Despite the development of various SAA measurement methods over the years, including electroimmunoassay [
18], simple radial immunodiffusion [
33], ELISA [
22], and immunoturbidimetric assays [
34], accurately quantifying this protein remains a challenge. Currently, no single method reigns supreme as the gold standard. To measure the protein amount in a sample, we can utilize a standard curve correlating known concentrations of a specific protein with OD
492nm values. We constructed a standard curve using purified rSAAeq, achieving a correlation coefficient of R
2 = 0.9521. This indicates linearity between the absorbance values and the concentration of the analyzed protein. While the SAA-ELISA is a quantitative test, further optimization is recommended to obtain more accurate results and define its measurement capability.

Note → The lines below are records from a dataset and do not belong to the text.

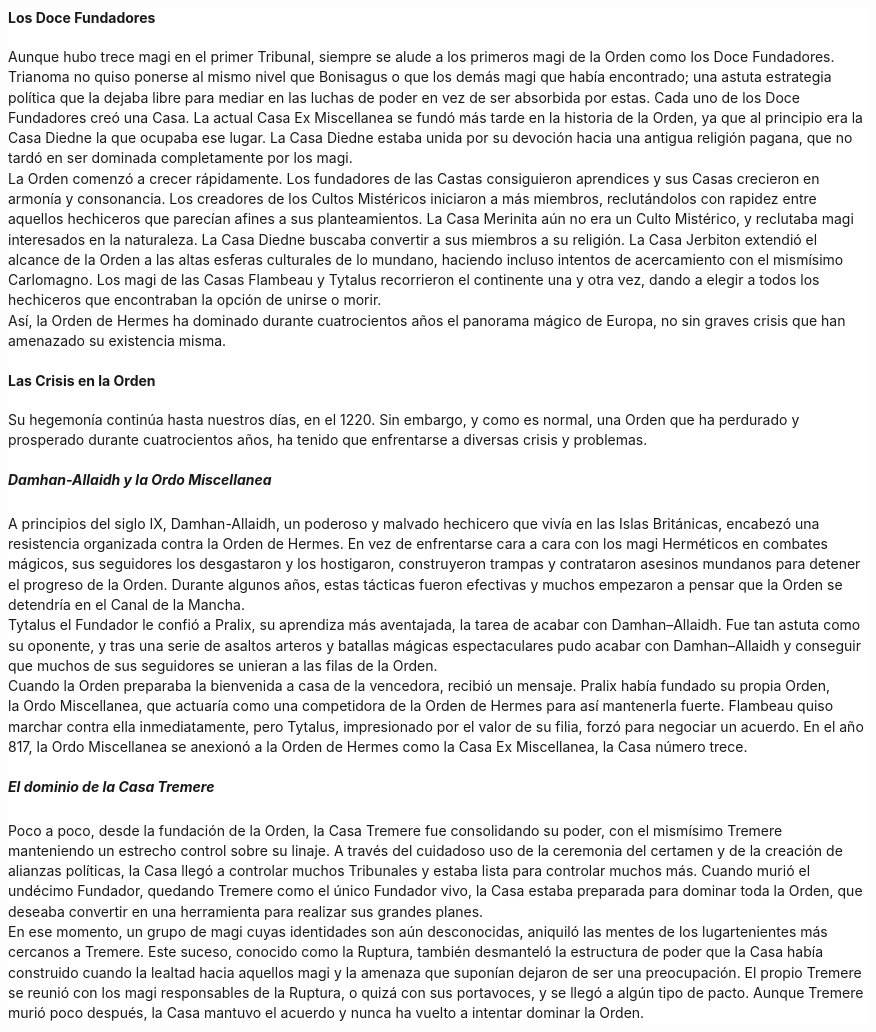 #### Los Doce Fundadores

Aunque hubo trece magi en el primer Tribunal, siempre se alude a los primeros magi de la Orden como los Doce Fundadores. Trianoma no quiso ponerse al mismo nivel que Bonisagus o que los demás magi que había encontrado; una astuta estrategia política que la dejaba libre para mediar en las luchas de poder en vez de ser absorbida por estas. Cada uno de los Doce Fundadores creó una Casa. La actual Casa Ex Miscellanea se fundó más tarde en la historia de la Orden, ya que al principio era la Casa Diedne la que ocupaba ese lugar. La Casa Diedne estaba unida por su devoción hacia una antigua religión pagana, que no tardó en ser dominada completamente por los magi.  
La Orden comenzó a crecer rápidamente. Los fundadores de las Castas consiguieron aprendices y sus Casas crecieron en armonía y consonancia. Los creadores de los Cultos Mistéricos iniciaron a más miembros, reclutándolos con rapidez entre aquellos hechiceros que parecían afines a sus planteamientos. La Casa Merinita aún no era un Culto Mistérico, y reclutaba magi interesados en la naturaleza. La Casa Diedne buscaba convertir a sus miembros a su religión. La Casa Jerbiton extendió el alcance de la Orden a las altas esferas culturales de lo mundano, haciendo incluso intentos de acercamiento con el mismísimo Carlomagno. Los magi de las Casas Flambeau y Tytalus recorrieron el continente una y otra vez, dando a elegir a todos los hechiceros que encontraban la opción de unirse o morir.  
Así, la Orden de Hermes ha dominado durante cuatrocientos años el panorama mágico de Europa, no sin graves crisis que han amenazado su existencia misma.

#### Las Crisis en la Orden

Su hegemonía continúa hasta nuestros días, en el 1220. Sin embargo, y como es normal, una Orden que ha perdurado y prosperado durante cuatrocientos años, ha tenido que enfrentarse a diversas crisis y problemas.

##### Damhan-Allaidh y la Ordo Miscellanea

A principios del siglo IX, Damhan-Allaidh, un poderoso y malvado hechicero que vivía en las Islas Británicas, encabezó una resistencia organizada contra la Orden de Hermes. En vez de enfrentarse cara a cara con los magi Herméticos en combates mágicos, sus seguidores los desgastaron y los hostigaron, construyeron trampas y contrataron asesinos mundanos para detener el progreso de la Orden. Durante algunos años, estas tácticas fueron efectivas y muchos empezaron a pensar que la Orden se detendría en el Canal de la Mancha.  
Tytalus el Fundador le confió a Pralix, su aprendiza más aventajada, la tarea de acabar con Damhan–Allaidh. Fue tan astuta como su oponente, y tras una serie de asaltos arteros y batallas mágicas espectaculares pudo acabar con Damhan–Allaidh y conseguir que muchos de sus seguidores se unieran a las filas de la Orden.  
Cuando la Orden preparaba la bienvenida a casa de la vencedora, recibió un mensaje. Pralix había fundado su propia Orden, la Ordo Miscellanea, que actuaría como una competidora de la Orden de Hermes para así mantenerla fuerte. Flambeau quiso marchar contra ella inmediatamente, pero Tytalus, impresionado por el valor de su filia, forzó para negociar un acuerdo. En el año 817, la Ordo Miscellanea se anexionó a la Orden de Hermes como la Casa Ex Miscellanea, la Casa número trece.

##### El dominio de la Casa Tremere

Poco a poco, desde la fundación de la Orden, la Casa Tremere fue consolidando su poder, con el mismísimo Tremere manteniendo un estrecho control sobre su linaje. A través del cuidadoso uso de la ceremonia del certamen y de la creación de alianzas políticas, la Casa llegó a controlar muchos Tribunales y estaba lista para controlar muchos más. Cuando murió el undécimo Fundador, quedando Tremere como el único Fundador vivo, la Casa estaba preparada para dominar toda la Orden, que deseaba convertir en una herramienta para realizar sus grandes planes.  
En ese momento, un grupo de magi cuyas identidades son aún desconocidas, aniquiló las mentes de los lugartenientes más cercanos a Tremere. Este suceso, conocido como la Ruptura, también desmanteló la estructura de poder que la Casa había construido cuando la lealtad hacia aquellos magi y la amenaza que suponían dejaron de ser una preocupación. El propio Tremere se reunió con los magi responsables de la Ruptura, o quizá con sus portavoces, y se llegó a algún tipo de pacto. Aunque Tremere murió poco después, la Casa mantuvo el acuerdo y nunca ha vuelto a intentar dominar la Orden.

Currently, veterinary practitioners use the LZ-SAA and VET-SAA immunochromatographic tests (quantitative) and the POC (qualitative lateral flow) to measure SAAeq [
35], However, comparisons between these methods have revealed variations in protein quantification due to differences in antibody affinity towards different protein isoforms [
19].
The SAA-ELISA test demonstrated good performance in detecting SAAeq. It achieved a sensitivity of 94%, a specificity of 92%, and an overall accuracy of 93%. The positive and negative predictive values were both 94%. The precision results showed a coefficient of variation (CV) of 6.1% for the patient group and 9.6% for the control group in the inter-assay and a CV of 7.46% for the patient group and 9.63% for the control group in the intra-assay. While further optimization is needed to improve accuracy, the obtained data suggest that SAA-ELISA is a highly sensitive and specific tool with potential utility in detecting SAAeq in equine serum samples.